The task: Every entry that follows must be written out exactly, apart from its pictures.

Records for processing:

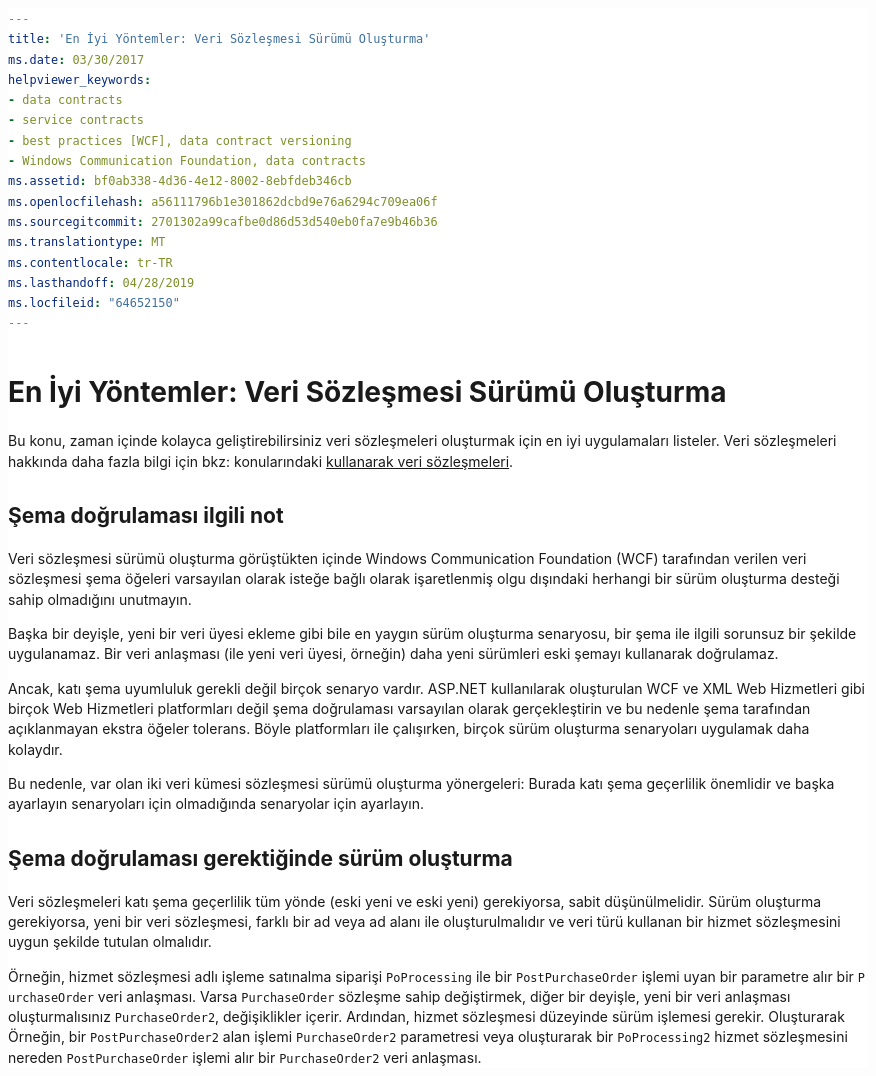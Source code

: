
 ```yaml
---
title: 'En İyi Yöntemler: Veri Sözleşmesi Sürümü Oluşturma'
ms.date: 03/30/2017
helpviewer_keywords:
- data contracts
- service contracts
- best practices [WCF], data contract versioning
- Windows Communication Foundation, data contracts
ms.assetid: bf0ab338-4d36-4e12-8002-8ebfdeb346cb
ms.openlocfilehash: a56111796b1e301862dcbd9e76a6294c709ea06f
ms.sourcegitcommit: 2701302a99cafbe0d86d53d540eb0fa7e9b46b36
ms.translationtype: MT
ms.contentlocale: tr-TR
ms.lasthandoff: 04/28/2019
ms.locfileid: "64652150"
---
```

# <a name="best-practices-data-contract-versioning"></a>En İyi Yöntemler: Veri Sözleşmesi Sürümü Oluşturma
Bu konu, zaman içinde kolayca geliştirebilirsiniz veri sözleşmeleri oluşturmak için en iyi uygulamaları listeler. Veri sözleşmeleri hakkında daha fazla bilgi için bkz: konularındaki [kullanarak veri sözleşmeleri](../../../docs/framework/wcf/feature-details/using-data-contracts.md).  
  
## <a name="note-on-schema-validation"></a>Şema doğrulaması ilgili not  
 Veri sözleşmesi sürümü oluşturma görüştükten içinde Windows Communication Foundation (WCF) tarafından verilen veri sözleşmesi şema öğeleri varsayılan olarak isteğe bağlı olarak işaretlenmiş olgu dışındaki herhangi bir sürüm oluşturma desteği sahip olmadığını unutmayın.  
  
 Başka bir deyişle, yeni bir veri üyesi ekleme gibi bile en yaygın sürüm oluşturma senaryosu, bir şema ile ilgili sorunsuz bir şekilde uygulanamaz. Bir veri anlaşması (ile yeni veri üyesi, örneğin) daha yeni sürümleri eski şemayı kullanarak doğrulamaz.  
  
 Ancak, katı şema uyumluluk gerekli değil birçok senaryo vardır. ASP.NET kullanılarak oluşturulan WCF ve XML Web Hizmetleri gibi birçok Web Hizmetleri platformları değil şema doğrulaması varsayılan olarak gerçekleştirin ve bu nedenle şema tarafından açıklanmayan ekstra öğeler tolerans. Böyle platformları ile çalışırken, birçok sürüm oluşturma senaryoları uygulamak daha kolaydır.  
  
 Bu nedenle, var olan iki veri kümesi sözleşmesi sürümü oluşturma yönergeleri: Burada katı şema geçerlilik önemlidir ve başka ayarlayın senaryoları için olmadığında senaryolar için ayarlayın.  
  
## <a name="versioning-when-schema-validation-is-required"></a>Şema doğrulaması gerektiğinde sürüm oluşturma  
 Veri sözleşmeleri katı şema geçerlilik tüm yönde (eski yeni ve eski yeni) gerekiyorsa, sabit düşünülmelidir. Sürüm oluşturma gerekiyorsa, yeni bir veri sözleşmesi, farklı bir ad veya ad alanı ile oluşturulmalıdır ve veri türü kullanan bir hizmet sözleşmesini uygun şekilde tutulan olmalıdır.  
  
 Örneğin, hizmet sözleşmesi adlı işleme satınalma siparişi `PoProcessing` ile bir `PostPurchaseOrder` işlemi uyan bir parametre alır bir `PurchaseOrder` veri anlaşması. Varsa `PurchaseOrder` sözleşme sahip değiştirmek, diğer bir deyişle, yeni bir veri anlaşması oluşturmalısınız `PurchaseOrder2`, değişiklikler içerir. Ardından, hizmet sözleşmesi düzeyinde sürüm işlemesi gerekir. Oluşturarak Örneğin, bir `PostPurchaseOrder2` alan işlemi `PurchaseOrder2` parametresi veya oluşturarak bir `PoProcessing2` hizmet sözleşmesini nereden `PostPurchaseOrder` işlemi alır bir `PurchaseOrder2` veri anlaşması.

Written response:
Source code

:
 ```yaml
---
title: 'En İyi Yöntemler: Veri Sözleşmesi Sürümü Oluşturma'
ms.date: 03/30/2017
helpviewer_keywords:
- data contracts
- service contracts
- best practices [WCF], data contract versioning
- Windows Communication Foundation, data contracts
ms.assetid: bf0ab338-4d36-4e12-8002-8ebfdeb346cb
ms.openlocfilehash: a56111796b1e301862dcbd9e76a6294c709ea06f
ms.sourcegitcommit: 2701302a99cafbe0d86d53d540eb0fa7e9b46b36
ms.translationtype: MT
ms.contentlocale: tr-TR
ms.lasthandoff: 04/28/2019
ms.locfileid: "64652150"
---
```

# <a name="best-practices-data-contract-versioning"></a>En İyi Yöntemler: Veri Sözleşmesi Sürümü Oluşturma
Bu konu, zaman içinde kolayca geliştirebilirsiniz veri sözleşmeleri oluşturmak için en iyi uygulamaları listeler. Veri sözleşmeleri hakkında daha fazla bilgi için bkz: konularındaki [kullanarak veri sözleşmeleri](../../../docs/framework/wcf/feature-details/using-data-contracts.md).  
  
## <a name="note-on-schema-validation"></a>Şema doğrulaması ilgili not  
 Veri sözleşmesi sürümü oluşturma görüştükten içinde Windows Communication Foundation (WCF) tarafından verilen veri sözleşmesi şema öğeleri varsayılan olarak isteğe bağlı olarak işaretlenmiş olgu dışındaki herhangi bir sürüm oluşturma desteği sahip olmadığını unutmayın.  
  
 Başka bir deyişle, yeni bir veri üyesi ekleme gibi bile en yaygın sürüm oluşturma senaryosu, bir şema ile ilgili sorunsuz bir şekilde uygulanamaz. Bir veri anlaşması (ile yeni veri üyesi, örneğin) daha yeni sürümleri eski şemayı kullanarak doğrulamaz.  
  
 Ancak, katı şema uyumluluk gerekli değil birçok senaryo vardır. ASP.NET kullanılarak oluşturulan WCF ve XML Web Hizmetleri gibi birçok Web Hizmetleri platformları değil şema doğrulaması varsayılan olarak gerçekleştirin ve bu nedenle şema tarafından açıklanmayan ekstra öğeler tolerans. Böyle platformları ile çalışırken, birçok sürüm oluşturma senaryoları uygulamak daha kolaydır.  
  
 Bu nedenle, var olan iki veri kümesi sözleşmesi sürümü oluşturma yönergeleri: Burada katı şema geçerlilik önemlidir ve başka ayarlayın senaryoları için olmadığında senaryolar için ayarlayın.  
  
## <a name="versioning-when-schema-validation-is-required"></a>Şema doğrulaması gerektiğinde sürüm oluşturma  
 Veri sözleşmeleri katı şema geçerlilik tüm yönde (eski yeni ve eski yeni) gerekiyorsa, sabit düşünülmelidir. Sürüm oluşturma gerekiyorsa, yeni bir veri sözleşmesi, farklı bir ad veya ad alanı ile oluşturulmalıdır ve veri türü kullanan bir hizmet sözleşmesini uygun şekilde tutulan olmalıdır.  
  
 Örneğin, hizmet sözleşmesi adlı işleme satınalma siparişi `PoProcessing` ile bir `PostPurchaseOrder` işlemi uyan bir parametre alır bir `PurchaseOrder` veri anlaşması. Varsa `PurchaseOrder` sözleşme sahip değiştirmek, diğer bir deyişle, yeni bir veri anlaşması oluşturmalısınız `PurchaseOrder2`, değişiklikler içerir. Ardından, hizmet sözleşmesi düzeyinde sürüm işlemesi gerekir. Oluşturarak Örneğin, bir `PostPurchaseOrder2` alan işlemi `PurchaseOrder2` parametresi veya oluşturarak bir `PoProcessing2` hizmet sözleşmesini nereden `PostPurchaseOrder` işlemi alır bir `PurchaseOrder2` veri anlaşması.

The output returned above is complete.